Des médecins voraces

Un seul bobo par visite. L'imagination ne manque pas à certains médecins désireux d'accroître leurs revenus. Cette trouvaille s'ajoute à la créativité déployée ces dernières années par des professionnels de la santé pour refiler diverses factures aux malades. Tant que le ministre de la Santé fermera les yeux et tardera à formuler des directives claires, les initiatives douteuses se multiplieront.
Le dernier cas signalé provient du Collège des médecins. Celui-ci observe une augmentation des signalements et des plaintes à l'égard de médecins qui limiteraient leur intervention à un seul problème de santé par visite. Vous souffrez de migraines, vous éprouvez une douleur au genou droit et vous déprimez? Prenez votre mal en patience. Trois rendez-vous, trois coups de carte soleil, trois séjours dans la salle d'attente car le médecin a décidé qu'il ne traitait qu'une chose à la fois. C'est indécent!
La santé et les services sociaux accaparent la plus grande part du budget du Québec. Au cours de l'été, le gouvernement a conclu une entente avec ses omnipraticiens dans laquelle il consent pour les cinq prochaines années une hausse de tarifs de 6 %, en plus de 210 millions $ de primes pour favoriser la prise en charge de patients.

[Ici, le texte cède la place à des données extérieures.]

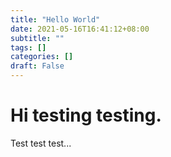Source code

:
 ```yaml
---
title: "Hello World"
date: 2021-05-16T16:41:12+08:00
subtitle: ""
tags: []
categories: []
draft: False
---
```


Hi testing testing.
=======
Test test test...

Pour certains médecins, ce n'est pas encore suffisant. Ils tentent d'en tirer davantage en accueillant plus souvent le même patient. 
Même si le Collège des médecins assure que cette pratique n'est pas répandue, il a jugé nécessaire de formuler une mise en garde aux professionnels. Avec raison. Il faut dénoncer et agir avant que l'exception ne devienne la règle.
Ces dernières années, nous avons assisté à l'introduction de pratiques où le patient est davantage perçu comme une machine à sous qu'une personne à soigner et à rassurer sur son état de santé. Les frais exigés dans les cliniques médicales et les coopératives de santé pour obtenir des services constituent un bel exemple. Certains sont légaux, d'autres non. Le patient ne s'y retrouve pas.
Un flou persiste et le ministre est peu pressé de le dissiper. Sauf si des malades menacent d'intenter un recours collectif ou si la Fédération des médecins spécialistes lance un ultimatum à Yves Bolduc. On l'a bien constaté ce printemps. Des patients souffrant de dégénérescence maculaire ont dû batailler pendant des mois et déposer une requête devant la Cour supérieure pour cesser de payer chaque mois entre 150 et 230 $ pour une injection de Lucentis.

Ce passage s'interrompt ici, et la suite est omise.